* [AIM OF THE EXERCISE]
Return each line of the records below that contains the word "name".

* [DATA SHOWN]

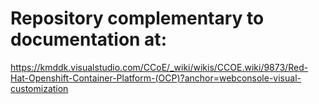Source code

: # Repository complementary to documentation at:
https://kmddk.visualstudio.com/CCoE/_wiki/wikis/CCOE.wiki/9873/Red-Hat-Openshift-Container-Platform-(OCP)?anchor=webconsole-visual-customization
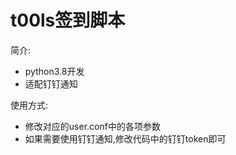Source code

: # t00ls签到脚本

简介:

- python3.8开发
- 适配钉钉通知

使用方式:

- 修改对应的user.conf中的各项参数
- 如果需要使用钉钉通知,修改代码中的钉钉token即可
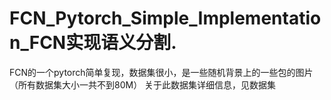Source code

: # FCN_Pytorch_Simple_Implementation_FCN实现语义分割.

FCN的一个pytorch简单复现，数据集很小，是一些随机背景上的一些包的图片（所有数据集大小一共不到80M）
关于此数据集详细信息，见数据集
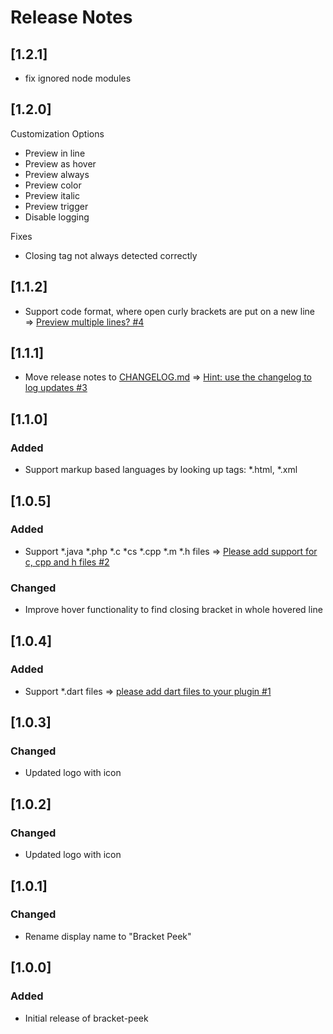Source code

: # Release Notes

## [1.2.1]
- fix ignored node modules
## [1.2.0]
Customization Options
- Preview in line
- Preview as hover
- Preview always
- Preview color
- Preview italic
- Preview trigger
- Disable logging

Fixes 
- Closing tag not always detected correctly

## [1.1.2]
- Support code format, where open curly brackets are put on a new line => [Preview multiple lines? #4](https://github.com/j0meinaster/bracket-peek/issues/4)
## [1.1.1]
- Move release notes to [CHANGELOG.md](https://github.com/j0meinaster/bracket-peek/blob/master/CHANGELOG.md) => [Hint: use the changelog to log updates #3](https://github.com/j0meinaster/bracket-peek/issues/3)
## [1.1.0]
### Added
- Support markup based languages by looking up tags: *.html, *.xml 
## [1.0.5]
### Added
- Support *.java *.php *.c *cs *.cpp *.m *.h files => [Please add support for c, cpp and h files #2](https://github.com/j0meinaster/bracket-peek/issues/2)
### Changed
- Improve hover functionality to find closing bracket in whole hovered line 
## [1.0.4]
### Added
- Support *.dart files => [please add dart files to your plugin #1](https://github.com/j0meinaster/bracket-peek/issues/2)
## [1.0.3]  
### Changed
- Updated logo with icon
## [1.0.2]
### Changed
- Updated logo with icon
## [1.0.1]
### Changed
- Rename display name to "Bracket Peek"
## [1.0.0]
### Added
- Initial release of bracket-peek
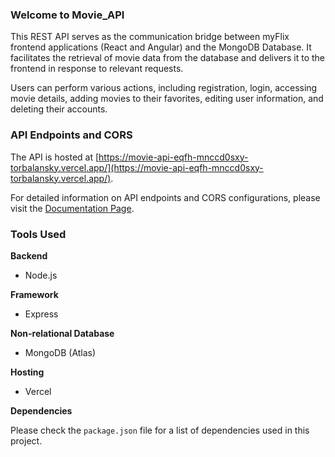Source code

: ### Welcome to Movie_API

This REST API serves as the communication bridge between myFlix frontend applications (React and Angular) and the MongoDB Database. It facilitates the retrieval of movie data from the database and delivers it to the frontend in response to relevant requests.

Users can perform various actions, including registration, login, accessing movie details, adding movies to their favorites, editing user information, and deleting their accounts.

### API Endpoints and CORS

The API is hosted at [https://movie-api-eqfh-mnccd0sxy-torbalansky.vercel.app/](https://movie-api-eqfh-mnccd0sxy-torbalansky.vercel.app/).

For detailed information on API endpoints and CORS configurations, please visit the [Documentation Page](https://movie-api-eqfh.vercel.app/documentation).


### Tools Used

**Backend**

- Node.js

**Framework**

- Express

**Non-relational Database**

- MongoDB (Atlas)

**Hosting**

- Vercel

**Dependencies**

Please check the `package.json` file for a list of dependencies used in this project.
---
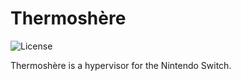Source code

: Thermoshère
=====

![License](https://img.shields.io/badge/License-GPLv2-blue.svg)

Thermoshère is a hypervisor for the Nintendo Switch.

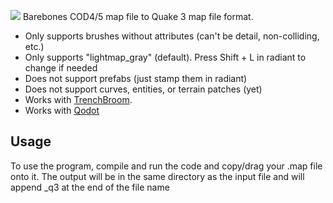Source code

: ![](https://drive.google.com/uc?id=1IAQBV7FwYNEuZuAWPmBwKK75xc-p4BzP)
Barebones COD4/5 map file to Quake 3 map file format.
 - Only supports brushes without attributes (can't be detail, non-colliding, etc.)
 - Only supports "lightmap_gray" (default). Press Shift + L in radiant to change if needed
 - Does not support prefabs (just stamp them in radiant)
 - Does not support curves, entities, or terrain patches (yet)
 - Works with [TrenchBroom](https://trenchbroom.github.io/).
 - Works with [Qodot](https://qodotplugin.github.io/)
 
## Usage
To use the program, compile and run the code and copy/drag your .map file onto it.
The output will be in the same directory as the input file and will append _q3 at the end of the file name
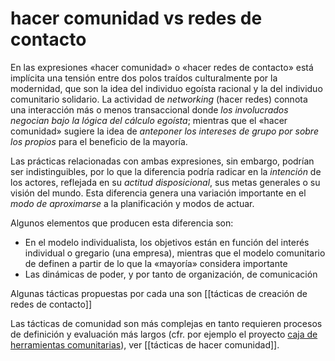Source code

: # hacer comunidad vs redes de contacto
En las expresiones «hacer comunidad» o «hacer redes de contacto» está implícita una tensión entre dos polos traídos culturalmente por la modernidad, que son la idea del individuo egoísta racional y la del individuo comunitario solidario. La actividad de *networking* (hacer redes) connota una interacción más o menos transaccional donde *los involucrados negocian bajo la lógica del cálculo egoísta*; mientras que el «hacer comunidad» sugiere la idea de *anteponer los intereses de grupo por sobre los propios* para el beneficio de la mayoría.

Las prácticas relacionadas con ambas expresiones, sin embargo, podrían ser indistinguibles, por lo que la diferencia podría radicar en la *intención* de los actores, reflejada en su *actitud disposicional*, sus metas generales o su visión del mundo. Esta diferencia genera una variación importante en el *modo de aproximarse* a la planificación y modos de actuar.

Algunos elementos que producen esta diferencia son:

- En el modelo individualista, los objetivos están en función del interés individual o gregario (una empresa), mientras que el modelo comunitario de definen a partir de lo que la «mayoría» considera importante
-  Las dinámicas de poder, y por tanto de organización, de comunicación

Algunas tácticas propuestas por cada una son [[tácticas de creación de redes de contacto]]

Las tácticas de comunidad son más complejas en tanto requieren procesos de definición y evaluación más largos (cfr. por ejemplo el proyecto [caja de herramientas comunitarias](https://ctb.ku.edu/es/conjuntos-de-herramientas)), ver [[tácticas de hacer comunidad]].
--
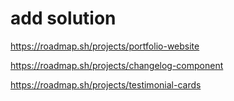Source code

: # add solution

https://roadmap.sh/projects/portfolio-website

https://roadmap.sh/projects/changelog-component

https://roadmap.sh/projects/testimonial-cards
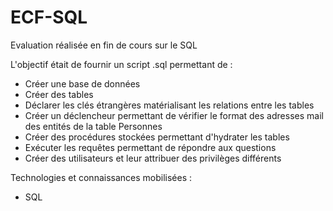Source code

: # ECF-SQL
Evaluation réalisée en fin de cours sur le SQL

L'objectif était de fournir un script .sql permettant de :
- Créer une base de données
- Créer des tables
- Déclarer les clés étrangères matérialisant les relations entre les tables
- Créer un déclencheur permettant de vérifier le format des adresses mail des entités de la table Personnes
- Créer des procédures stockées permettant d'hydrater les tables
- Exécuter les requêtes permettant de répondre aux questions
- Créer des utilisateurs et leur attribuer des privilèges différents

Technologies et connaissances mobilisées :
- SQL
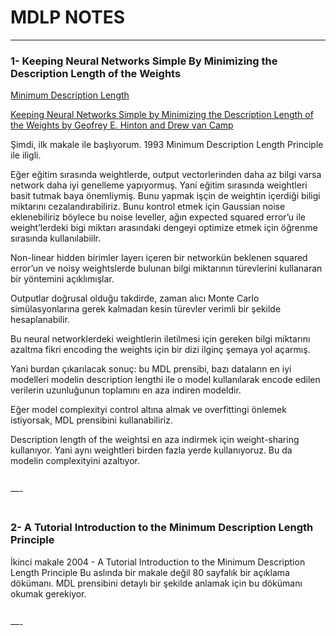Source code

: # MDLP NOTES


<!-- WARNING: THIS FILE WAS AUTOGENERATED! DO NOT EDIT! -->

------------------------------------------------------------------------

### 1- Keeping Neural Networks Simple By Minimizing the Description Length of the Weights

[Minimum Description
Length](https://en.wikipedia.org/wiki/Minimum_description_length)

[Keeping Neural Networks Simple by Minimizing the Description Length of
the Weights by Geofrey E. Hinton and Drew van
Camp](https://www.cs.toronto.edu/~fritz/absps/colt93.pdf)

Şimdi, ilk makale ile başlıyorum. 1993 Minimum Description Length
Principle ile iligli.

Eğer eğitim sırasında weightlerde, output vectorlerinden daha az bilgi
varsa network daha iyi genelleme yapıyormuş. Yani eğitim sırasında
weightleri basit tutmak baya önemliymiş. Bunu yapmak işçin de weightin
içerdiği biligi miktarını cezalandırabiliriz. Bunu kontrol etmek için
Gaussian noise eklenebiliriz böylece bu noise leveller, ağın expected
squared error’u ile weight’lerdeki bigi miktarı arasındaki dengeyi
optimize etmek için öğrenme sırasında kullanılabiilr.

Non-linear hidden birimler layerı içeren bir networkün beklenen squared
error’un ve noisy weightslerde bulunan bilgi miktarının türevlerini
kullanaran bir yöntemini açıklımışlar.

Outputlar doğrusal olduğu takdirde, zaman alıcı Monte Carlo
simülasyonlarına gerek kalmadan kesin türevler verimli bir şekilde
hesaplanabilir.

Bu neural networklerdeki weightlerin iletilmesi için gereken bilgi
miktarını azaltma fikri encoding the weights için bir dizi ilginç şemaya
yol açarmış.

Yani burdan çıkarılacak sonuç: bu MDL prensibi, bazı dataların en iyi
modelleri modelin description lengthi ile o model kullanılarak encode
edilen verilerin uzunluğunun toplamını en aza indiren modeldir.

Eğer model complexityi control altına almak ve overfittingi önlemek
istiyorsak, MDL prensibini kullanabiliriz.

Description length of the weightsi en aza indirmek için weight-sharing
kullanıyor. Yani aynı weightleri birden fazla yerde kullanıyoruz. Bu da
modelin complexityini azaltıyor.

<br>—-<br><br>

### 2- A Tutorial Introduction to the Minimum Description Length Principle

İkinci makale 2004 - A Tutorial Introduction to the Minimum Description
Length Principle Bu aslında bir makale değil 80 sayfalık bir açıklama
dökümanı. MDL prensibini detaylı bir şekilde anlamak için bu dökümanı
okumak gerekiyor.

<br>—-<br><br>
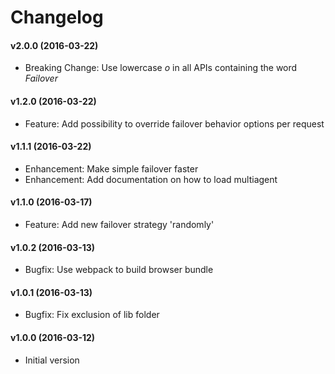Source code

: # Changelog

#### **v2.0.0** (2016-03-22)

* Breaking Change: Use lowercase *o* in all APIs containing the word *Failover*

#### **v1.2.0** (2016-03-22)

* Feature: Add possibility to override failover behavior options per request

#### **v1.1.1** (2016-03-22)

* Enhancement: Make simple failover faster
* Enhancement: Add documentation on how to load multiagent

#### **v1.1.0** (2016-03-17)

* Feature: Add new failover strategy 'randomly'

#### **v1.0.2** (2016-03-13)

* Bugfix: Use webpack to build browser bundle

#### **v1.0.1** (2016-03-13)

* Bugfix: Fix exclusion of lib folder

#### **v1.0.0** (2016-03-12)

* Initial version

* [YOUR RESPONSE]
- Rename display name to "Bracket Peek"
The output will be in the same directory as the input file and will append _q3 at the end of the file name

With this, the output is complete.